Cost comparison at 10,000 connections:

Thread-per-connection (10,000 threads):
  Stack memory: 10,000 × 1MB = 10GB
  Context switches: ~50,000/second × 10μs = 500ms CPU/second (50% of a core!)
  
Async/coroutine (10,000 tasks):
  Stack equivalent: 10,000 × 2KB = 20MB (500× less)
  Context switches: ~50,000/second × 0.1μs = 5ms CPU/second (0.5% of a core)
  
Savings: 500× less memory, 100× less CPU overhead for I/O-bound workloads.

Mental Model

Threading (OS kernel manages):
  ┌─────────────────────────────────────┐
  │  OS Scheduler                       │
  │  ┌─────┐ ┌─────┐ ┌─────┐ ┌─────┐  │
  │  │Thr1 │ │Thr2 │ │Thr3 │ │Thr4 │  │
  │  │(run)│ │(wait│ │(wait│ │(run)│  │
  │  │     │ │ I/O)│ │lock)│ │     │  │
  │  └─────┘ └─────┘ └─────┘ └─────┘  │
  │     CPU1           CPU2             │
  └─────────────────────────────────────┘
  Preemptive: OS can interrupt any thread at any time

Async/Event Loop (application manages):
  ┌─────────────────────────────────────┐
  │  Event Loop (single thread)         │
  │                                     │
  │  event_queue: [sock1_readable,      │
  │                sock3_writable,      │
  │                timer_expired]       │
  │                                     │
  │  while True:                        │
  │    event = poll_io()    # epoll()   │
  │    callback = handlers[event]       │
  │    callback()           # runs fast │
  └─────────────────────────────────────┘
  Cooperative: code explicitly yields control

Underlying Theory (OS / CN / DSA / Math Linkage)
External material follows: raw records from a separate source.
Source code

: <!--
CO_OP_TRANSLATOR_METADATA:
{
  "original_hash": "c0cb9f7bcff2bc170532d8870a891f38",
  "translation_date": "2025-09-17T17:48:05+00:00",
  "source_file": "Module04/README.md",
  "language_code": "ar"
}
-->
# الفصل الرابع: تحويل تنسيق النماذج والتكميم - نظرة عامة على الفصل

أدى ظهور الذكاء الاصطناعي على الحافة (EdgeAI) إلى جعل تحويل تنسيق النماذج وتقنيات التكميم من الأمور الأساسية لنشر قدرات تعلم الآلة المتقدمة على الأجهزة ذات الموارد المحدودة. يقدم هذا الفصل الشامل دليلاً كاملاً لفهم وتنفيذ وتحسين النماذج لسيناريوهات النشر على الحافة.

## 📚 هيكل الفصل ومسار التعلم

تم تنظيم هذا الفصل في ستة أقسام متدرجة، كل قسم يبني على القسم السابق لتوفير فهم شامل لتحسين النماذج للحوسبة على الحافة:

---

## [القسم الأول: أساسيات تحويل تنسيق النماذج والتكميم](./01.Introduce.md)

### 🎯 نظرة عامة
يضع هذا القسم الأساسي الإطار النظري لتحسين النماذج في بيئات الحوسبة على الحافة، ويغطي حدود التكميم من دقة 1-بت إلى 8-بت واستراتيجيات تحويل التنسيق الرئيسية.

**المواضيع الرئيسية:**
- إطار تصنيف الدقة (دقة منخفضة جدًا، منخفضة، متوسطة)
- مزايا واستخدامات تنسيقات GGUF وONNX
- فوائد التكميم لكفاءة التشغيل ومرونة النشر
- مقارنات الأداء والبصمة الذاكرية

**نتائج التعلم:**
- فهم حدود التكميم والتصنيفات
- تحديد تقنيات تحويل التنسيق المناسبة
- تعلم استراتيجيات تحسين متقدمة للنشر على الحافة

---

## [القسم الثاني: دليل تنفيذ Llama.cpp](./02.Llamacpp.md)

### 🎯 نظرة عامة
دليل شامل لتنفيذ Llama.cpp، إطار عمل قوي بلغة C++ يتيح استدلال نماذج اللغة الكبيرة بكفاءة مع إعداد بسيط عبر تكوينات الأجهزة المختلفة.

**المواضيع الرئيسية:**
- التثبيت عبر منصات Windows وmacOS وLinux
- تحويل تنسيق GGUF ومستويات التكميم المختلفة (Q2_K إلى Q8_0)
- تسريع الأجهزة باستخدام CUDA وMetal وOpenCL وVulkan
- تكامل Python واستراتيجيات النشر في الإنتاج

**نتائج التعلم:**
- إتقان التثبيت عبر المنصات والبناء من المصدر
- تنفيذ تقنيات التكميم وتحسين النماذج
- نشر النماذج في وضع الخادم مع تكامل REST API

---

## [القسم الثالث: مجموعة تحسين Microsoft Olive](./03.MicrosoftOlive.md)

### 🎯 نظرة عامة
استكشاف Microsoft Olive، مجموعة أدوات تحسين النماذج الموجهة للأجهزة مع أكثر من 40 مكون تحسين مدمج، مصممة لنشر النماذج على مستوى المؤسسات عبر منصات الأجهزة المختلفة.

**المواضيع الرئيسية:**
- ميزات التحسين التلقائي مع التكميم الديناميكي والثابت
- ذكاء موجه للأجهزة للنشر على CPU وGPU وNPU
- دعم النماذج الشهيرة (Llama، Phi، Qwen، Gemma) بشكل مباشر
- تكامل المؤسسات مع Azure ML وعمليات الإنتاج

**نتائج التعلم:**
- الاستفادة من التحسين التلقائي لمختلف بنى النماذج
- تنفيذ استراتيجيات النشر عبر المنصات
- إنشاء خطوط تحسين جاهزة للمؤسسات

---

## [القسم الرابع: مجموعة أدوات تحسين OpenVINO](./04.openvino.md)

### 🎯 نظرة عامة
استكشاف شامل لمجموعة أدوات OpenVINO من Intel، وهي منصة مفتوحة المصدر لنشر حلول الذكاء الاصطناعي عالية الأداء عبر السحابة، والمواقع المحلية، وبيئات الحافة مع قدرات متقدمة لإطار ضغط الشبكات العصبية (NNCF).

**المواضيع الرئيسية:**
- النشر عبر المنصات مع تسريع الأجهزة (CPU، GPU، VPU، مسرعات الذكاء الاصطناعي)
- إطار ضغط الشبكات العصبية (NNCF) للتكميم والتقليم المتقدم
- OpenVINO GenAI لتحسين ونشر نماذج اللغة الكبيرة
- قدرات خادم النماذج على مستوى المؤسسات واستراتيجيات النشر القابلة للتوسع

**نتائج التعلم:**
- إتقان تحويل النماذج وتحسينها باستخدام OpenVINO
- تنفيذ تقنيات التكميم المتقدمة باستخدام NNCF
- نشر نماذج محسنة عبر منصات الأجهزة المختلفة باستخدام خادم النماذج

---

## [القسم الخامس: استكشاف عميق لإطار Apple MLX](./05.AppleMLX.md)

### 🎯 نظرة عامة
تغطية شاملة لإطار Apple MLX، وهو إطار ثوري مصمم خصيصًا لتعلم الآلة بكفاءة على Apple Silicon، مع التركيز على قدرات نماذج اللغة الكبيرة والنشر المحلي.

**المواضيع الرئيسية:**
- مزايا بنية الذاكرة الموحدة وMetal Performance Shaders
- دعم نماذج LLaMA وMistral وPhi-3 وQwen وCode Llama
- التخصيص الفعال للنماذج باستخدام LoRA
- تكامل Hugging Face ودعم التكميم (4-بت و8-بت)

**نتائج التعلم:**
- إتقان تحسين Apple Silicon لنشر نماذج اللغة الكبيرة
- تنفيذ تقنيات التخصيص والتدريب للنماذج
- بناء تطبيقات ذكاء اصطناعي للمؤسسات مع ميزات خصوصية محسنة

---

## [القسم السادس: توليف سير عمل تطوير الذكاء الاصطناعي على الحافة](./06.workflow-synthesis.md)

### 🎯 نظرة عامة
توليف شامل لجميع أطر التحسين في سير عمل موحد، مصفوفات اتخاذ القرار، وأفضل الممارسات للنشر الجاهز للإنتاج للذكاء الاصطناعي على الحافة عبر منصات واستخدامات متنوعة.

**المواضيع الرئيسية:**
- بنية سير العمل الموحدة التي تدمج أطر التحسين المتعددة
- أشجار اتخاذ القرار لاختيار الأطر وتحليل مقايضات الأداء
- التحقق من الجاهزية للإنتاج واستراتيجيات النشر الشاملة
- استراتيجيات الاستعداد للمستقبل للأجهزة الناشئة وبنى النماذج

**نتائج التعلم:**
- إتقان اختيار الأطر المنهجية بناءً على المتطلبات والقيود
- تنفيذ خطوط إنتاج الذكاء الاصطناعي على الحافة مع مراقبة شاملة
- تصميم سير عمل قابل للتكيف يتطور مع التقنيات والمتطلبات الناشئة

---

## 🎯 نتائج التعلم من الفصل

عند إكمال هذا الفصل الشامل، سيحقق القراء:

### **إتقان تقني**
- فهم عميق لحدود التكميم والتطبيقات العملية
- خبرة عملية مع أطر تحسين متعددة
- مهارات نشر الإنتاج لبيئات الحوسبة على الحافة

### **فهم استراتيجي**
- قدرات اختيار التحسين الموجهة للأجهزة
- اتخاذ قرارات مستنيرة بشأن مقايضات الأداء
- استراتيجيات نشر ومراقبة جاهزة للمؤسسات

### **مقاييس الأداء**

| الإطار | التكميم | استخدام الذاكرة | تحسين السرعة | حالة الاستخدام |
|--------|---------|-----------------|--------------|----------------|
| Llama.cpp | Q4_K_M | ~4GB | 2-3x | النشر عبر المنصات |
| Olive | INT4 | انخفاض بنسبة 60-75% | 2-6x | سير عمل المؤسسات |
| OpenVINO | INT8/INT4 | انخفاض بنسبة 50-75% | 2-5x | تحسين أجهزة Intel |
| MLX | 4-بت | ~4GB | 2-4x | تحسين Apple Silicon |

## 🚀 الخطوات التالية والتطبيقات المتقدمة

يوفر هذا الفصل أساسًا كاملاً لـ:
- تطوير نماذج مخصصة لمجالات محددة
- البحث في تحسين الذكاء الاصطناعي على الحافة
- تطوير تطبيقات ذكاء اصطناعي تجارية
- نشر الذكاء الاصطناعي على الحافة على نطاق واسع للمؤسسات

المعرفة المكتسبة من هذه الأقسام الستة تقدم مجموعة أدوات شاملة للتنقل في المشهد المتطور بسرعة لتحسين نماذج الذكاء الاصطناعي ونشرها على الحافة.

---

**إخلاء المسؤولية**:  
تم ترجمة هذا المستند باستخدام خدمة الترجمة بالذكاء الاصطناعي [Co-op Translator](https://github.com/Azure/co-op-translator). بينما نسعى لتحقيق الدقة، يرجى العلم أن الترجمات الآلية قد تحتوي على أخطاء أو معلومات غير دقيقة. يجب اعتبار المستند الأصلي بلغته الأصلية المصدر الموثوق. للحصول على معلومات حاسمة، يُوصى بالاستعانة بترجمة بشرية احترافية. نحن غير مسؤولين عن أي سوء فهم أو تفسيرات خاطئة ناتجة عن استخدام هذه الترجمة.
OS Threads: Full Stack Machine

An OS thread is a complete CPU execution context:

  • Stack: 1–8MB per thread (default: Linux 8MB, can be reduced with ulimit -s or pthread_attr_setstacksize)
  • Registers: RSP (stack pointer), RIP (instruction pointer), 16 general-purpose registers
  • TLB entries: Thread's code references virtual addresses; TLB caches virtual→physical mappings
  • Kernel resources: Thread Control Block (TCB) in kernel space

Context switch cost:

Context switch steps:
  1. Save current thread's registers to TCB              (~50 ns)
  2. Load next thread's registers from TCB               (~50 ns)
  3. TLB flush (if different process, or sometimes same) (~200 ns)
  4. Cache warmup for new thread's working set           (~500 ns - 2μs)
  ─────────────────────────────────────────────────────────────────
  Total: 1-10μs per context switch

At 10,000 threads switching at 1ms intervals:
  Switches/second = 10,000 × 1,000 = 10,000,000
  CPU time = 10,000,000 × 10μs = 100 seconds of CPU/second
  (impossible — this is why thread-per-connection doesn't scale)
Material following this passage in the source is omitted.